Dopo la Micia toccò a Briciola. Una gatta fantastica. Senza età. Perennemente cucciola, minuta, accattivante, simpatica, indipendente. Una volta con un morso, mi procurò una ferita da sette punti di sutura... un ricordino. Non sembrava reale. Coda da bamby, zampe lunghissime, muscolatura talmente tonica da dare piacere al solo toccarla e carisma da capo. Era piccola, minuta, graziosa, ma egemonizzava l'altra gatta e mai avrebbe permesso a nessuno di sottometterla. Anche lei sviluppò un cancro alla mammella al posto mio, esattamente nello stesso punto. La feci operare precocemente, e anche in questo caso sbagliai. L'errore fu anche più grande. Era ancora solo un minuscolo bozzetto che dopo si riformò orrendamente ad una velocità quadrupla. Se non l'avessi fatta operare, probabilmente sarebbe durata di più. È stato per la legge dei grandi numeri. mi sono detto: "non voglio ripetere gli stessi errori della Micia. Se la prendo in tempo forse riesco a salvarla". Solo che quando giochi a mosca cieca o ai quattro cantoni con quel figlio di puttana del cancro, non hai modo di rimediare. Ogni mossa è definitiva e irrimediabile ed ogni più piccolo sbaglio è anche quello definitivo.

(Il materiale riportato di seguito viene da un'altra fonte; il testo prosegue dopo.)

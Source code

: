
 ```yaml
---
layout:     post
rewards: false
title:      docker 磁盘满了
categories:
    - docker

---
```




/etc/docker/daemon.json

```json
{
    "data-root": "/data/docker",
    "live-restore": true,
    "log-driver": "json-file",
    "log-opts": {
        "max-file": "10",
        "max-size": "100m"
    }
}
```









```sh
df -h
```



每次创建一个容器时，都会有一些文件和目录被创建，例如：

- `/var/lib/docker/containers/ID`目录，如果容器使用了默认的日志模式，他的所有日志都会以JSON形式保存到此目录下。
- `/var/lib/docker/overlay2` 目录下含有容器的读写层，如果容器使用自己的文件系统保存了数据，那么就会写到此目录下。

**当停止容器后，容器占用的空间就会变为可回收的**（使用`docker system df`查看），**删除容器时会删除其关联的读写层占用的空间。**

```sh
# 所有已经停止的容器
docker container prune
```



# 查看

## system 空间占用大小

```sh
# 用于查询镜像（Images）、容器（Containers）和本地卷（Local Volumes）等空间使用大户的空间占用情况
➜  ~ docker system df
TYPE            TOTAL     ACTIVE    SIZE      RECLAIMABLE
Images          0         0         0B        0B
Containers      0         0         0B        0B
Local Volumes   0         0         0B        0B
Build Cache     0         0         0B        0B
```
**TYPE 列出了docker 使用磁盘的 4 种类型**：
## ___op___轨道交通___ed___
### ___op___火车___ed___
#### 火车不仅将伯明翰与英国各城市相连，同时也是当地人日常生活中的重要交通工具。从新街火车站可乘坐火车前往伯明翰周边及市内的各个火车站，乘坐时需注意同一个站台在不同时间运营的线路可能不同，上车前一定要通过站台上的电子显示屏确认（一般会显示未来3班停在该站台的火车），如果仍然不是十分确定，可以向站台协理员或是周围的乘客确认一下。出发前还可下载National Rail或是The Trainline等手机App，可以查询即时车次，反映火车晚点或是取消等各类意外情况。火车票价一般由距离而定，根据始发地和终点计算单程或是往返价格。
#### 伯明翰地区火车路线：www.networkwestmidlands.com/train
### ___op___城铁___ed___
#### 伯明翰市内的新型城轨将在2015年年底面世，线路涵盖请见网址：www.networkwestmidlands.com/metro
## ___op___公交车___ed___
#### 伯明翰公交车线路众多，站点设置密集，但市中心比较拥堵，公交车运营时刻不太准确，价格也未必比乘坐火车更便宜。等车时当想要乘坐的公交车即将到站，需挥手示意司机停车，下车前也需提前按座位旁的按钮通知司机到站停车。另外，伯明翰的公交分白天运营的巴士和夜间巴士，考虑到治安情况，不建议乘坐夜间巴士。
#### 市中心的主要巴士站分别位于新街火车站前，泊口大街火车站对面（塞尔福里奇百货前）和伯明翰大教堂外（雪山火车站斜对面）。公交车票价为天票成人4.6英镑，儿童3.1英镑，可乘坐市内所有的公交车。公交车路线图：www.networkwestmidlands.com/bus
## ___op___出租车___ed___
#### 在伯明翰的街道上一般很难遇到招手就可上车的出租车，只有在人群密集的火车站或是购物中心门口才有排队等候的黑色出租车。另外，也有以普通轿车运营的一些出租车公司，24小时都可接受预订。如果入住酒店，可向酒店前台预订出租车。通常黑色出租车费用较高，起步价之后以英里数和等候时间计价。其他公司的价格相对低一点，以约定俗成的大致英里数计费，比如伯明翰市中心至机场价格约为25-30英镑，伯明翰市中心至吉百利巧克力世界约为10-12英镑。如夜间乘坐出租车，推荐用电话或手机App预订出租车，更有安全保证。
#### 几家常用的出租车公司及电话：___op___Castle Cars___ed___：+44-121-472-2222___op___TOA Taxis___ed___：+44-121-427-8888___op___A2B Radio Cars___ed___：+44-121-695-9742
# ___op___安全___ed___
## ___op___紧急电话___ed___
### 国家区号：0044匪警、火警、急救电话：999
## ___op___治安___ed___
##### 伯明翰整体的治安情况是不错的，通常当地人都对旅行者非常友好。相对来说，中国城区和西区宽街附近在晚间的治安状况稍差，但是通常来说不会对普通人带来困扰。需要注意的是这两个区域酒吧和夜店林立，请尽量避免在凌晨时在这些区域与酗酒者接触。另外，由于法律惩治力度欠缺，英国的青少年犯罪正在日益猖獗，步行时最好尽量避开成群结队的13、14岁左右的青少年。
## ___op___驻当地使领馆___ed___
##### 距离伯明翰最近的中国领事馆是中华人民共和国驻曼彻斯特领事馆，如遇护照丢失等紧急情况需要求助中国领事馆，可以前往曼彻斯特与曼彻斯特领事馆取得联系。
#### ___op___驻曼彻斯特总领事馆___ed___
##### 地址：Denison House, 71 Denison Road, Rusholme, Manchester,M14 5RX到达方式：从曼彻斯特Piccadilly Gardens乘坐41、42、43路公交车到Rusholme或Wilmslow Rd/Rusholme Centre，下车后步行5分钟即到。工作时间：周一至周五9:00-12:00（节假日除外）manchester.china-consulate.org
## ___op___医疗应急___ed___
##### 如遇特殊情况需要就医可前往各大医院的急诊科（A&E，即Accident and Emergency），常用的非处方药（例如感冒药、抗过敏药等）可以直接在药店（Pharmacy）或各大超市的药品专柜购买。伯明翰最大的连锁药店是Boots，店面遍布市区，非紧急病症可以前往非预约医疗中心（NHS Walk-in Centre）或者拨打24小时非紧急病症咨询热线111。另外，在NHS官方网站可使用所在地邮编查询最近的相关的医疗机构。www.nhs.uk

Qualcuno dice che i gatti hanno nove vite, ma io so per certo che non è vero..Questa volta però niente iniezione letale nel cuore. Non ho avuto il coraggio di portarla da quei loschi individui che chiamano veterrinari. La mancanza di coraggio, insieme ad una piccola, assurda, inconsistente, irraggiungibile, misera speranza, mi hanno impedito di fare ciò che sarebbe stato giusto. Ho prolungato, oltre il ragionevole, le sue sofferenze. È morta, lacera e con la sola pelle, perchè solo quella era rimasta, una sera di febbraio, risucchiata all'interno del suo personalissimo buco nero. L'ho messa in una borsa, ho atteso le ore piccole, poi, come un ladro, l'ho seppellita ai piedi di un giovane albero, in un posto dove, mi è stato assicurato, non sorgerà mai edificio. Ogni tanto ci passo, ma non mi fermo mai. Dopo la morte di briciola mi è venuto un nuovo bozzetto, sulla spalla, dalla stessa parte, quella sinistra, dove ho quella piccola escrescnza "fibroso-cistica". Secondo me è cancro. Finalmente ha iniziato a svilupparsi. Mi è rimasta una sola gatta, Golia, ma io mi guardo bene dall'accarezzarla. Non la guardo neppure. Non voglio che diventi la mia preferita, non voglio che sviluppi un cancro al posto mio.
Forse gli farò fare dei cuccioli, ma li darò via immediatamente, prima di affezionarmi... una razza tanto prodigiosa non deve estinguersi.